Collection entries
'''
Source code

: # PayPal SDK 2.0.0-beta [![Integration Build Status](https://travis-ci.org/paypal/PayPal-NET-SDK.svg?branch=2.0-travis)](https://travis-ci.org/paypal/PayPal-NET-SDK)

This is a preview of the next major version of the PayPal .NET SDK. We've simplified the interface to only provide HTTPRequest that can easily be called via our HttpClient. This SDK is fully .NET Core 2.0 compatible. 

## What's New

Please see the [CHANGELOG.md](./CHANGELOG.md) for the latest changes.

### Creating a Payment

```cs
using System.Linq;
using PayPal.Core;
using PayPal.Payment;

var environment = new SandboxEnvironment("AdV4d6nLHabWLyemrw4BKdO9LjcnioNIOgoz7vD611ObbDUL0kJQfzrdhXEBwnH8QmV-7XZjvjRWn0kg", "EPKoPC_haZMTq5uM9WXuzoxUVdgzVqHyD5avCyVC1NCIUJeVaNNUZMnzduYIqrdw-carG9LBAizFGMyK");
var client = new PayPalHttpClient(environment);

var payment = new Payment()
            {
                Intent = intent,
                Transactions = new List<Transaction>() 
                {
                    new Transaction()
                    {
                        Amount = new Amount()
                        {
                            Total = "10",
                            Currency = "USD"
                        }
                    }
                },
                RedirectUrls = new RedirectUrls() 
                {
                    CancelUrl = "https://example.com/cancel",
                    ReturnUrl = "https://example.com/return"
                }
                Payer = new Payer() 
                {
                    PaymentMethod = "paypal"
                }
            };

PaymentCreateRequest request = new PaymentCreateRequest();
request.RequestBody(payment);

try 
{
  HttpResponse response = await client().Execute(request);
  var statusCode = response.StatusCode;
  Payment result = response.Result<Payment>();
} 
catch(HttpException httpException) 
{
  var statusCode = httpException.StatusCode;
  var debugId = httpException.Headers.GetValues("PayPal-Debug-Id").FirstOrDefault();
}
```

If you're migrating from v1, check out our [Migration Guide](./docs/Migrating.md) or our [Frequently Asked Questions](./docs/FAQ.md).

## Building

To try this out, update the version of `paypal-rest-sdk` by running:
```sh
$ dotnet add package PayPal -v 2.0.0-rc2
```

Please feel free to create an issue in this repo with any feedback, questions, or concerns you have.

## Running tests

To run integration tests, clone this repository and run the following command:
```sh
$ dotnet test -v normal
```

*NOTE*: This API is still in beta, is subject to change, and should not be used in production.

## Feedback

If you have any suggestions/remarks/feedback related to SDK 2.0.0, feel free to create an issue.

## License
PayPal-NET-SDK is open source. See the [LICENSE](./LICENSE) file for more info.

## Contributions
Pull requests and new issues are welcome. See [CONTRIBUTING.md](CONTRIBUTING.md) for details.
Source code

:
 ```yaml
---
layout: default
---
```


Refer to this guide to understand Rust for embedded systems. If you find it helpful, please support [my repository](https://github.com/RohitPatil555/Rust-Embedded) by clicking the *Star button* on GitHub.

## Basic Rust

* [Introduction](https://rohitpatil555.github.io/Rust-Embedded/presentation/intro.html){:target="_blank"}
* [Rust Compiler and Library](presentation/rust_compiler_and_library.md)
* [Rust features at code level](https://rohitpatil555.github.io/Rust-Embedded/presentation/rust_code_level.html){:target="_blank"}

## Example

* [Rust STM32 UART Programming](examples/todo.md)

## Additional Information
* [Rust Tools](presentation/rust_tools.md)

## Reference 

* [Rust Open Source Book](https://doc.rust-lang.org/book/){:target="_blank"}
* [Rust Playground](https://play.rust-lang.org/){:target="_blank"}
'''
→ **Work task**: A bare number is all that is asked for: the count of lines above that include "version".

→ **Completed exercise**: 2